**Exercise directions**
Copy the entries below in full, keeping them exactly as they are.

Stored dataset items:
^^^^^^^^^^^^^^^^
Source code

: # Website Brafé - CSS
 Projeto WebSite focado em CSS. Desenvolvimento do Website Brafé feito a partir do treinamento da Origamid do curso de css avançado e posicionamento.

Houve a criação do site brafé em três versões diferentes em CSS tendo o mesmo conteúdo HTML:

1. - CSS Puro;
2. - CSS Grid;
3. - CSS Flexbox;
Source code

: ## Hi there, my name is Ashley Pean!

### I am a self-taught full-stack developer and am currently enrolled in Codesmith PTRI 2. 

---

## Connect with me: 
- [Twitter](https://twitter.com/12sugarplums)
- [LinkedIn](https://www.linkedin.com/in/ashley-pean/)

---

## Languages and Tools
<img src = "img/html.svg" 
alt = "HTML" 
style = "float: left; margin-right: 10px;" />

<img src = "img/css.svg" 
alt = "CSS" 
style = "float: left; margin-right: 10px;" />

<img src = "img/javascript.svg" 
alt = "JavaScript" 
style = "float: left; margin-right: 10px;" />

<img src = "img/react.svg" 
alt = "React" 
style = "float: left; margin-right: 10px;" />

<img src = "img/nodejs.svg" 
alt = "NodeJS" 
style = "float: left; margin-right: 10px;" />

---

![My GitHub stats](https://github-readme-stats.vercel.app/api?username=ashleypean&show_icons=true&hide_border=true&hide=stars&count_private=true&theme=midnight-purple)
^^^^^^^^^^^^^^^^
**The completed task**
Source code

: # Website Brafé - CSS
 Projeto WebSite focado em CSS. Desenvolvimento do Website Brafé feito a partir do treinamento da Origamid do curso de css avançado e posicionamento.

Houve a criação do site brafé em três versões diferentes em CSS tendo o mesmo conteúdo HTML:

1. - CSS Puro;
2. - CSS Grid;
3. - CSS Flexbox;
Source code

: ## Hi there, my name is Ashley Pean!

### I am a self-taught full-stack developer and am currently enrolled in Codesmith PTRI 2. 

---

## Connect with me: 
- [Twitter](https://twitter.com/12sugarplums)
- [LinkedIn](https://www.linkedin.com/in/ashley-pean/)

---

## Languages and Tools
<img src = "img/html.svg" 
alt = "HTML" 
style = "float: left; margin-right: 10px;" />

<img src = "img/css.svg" 
alt = "CSS" 
style = "float: left; margin-right: 10px;" />

<img src = "img/javascript.svg" 
alt = "JavaScript" 
style = "float: left; margin-right: 10px;" />

<img src = "img/react.svg" 
alt = "React" 
style = "float: left; margin-right: 10px;" />

<img src = "img/nodejs.svg" 
alt = "NodeJS" 
style = "float: left; margin-right: 10px;" />

---

![My GitHub stats](https://github-readme-stats.vercel.app/api?username=ashleypean&show_icons=true&hide_border=true&hide=stars&count_private=true&theme=midnight-purple)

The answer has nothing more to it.